What is Claude Code?

Claude Code is an agentic command-line tool from Anthropic. You point it at a folder on your machine and it reads the codebase, edits files, runs commands, executes tests, calls git, and installs packages. Rather than being a chatbot, it operates like a contractor with a terminal already open inside your project, working directly on your local files.

How do I run multiple Claude Code agents in parallel?

Open a terminal, launch tmux, and split it into multiple panes. Place each pane in a different project folder and launch Claude Code in each. No Kubernetes, queue, or orchestrator is needed. A standard setup runs four panes on a WSL Ubuntu desktop, letting one keyboard drive four agents working on four separate projects simultaneously.

What is a CLAUDE.md file and why does it matter?

CLAUDE.md is a file placed at the root of a repo that Claude Code reads automatically as onboarding documentation. It typically contains five sections: what the project does, the tech stack and conventions, key folders, things never to touch without asking, and how to verify work before finishing. It lets you keep prompts short instead of re-explaining the project.

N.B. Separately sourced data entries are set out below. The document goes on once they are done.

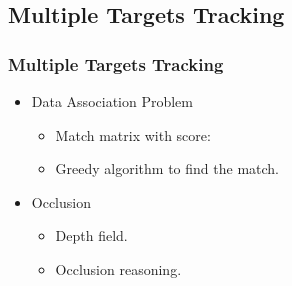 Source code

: \documentclass{beamer}
\begin{document}
\subsection{Multiple Targets Tracking}
\begin{frame}
	\frametitle{Multiple Targets Tracking}
	\begin{itemize}
		\item Data Association Problem
		\begin{itemize}
			\item Match matrix with score:

			\item Greedy algorithm to find the match.
		\end{itemize}
		\item Occlusion
		\begin{itemize}
			\item Depth field.
			\item Occlusion reasoning.		
		\end{itemize}
	\end{itemize}
\end{frame}
\end{document}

How do I prompt Claude Code effectively?

Stop prompting like ChatGPT with vague one-liners and start briefing it like a freelance contractor. With a CLAUDE.md file in place, prompts become short and specific, such as: add a date filter to the invoices endpoint, follow the conventions in CLAUDE.md, and run the tests before finishing. Vague prompts across parallel agents produce parallel garbage.

When should I use Claude Code for parallel work?

Use parallel Claude Code agents for well-scoped tasks on existing codebases: refactors, bug fixes, adding clearly defined endpoints, writing tests for existing code, migrating configs, and cleaning up dependencies. Check panes every twenty minutes rather than every two, since babysitting one pane leaves the others idle. A heavy evening session typically costs under ten euros in API spend.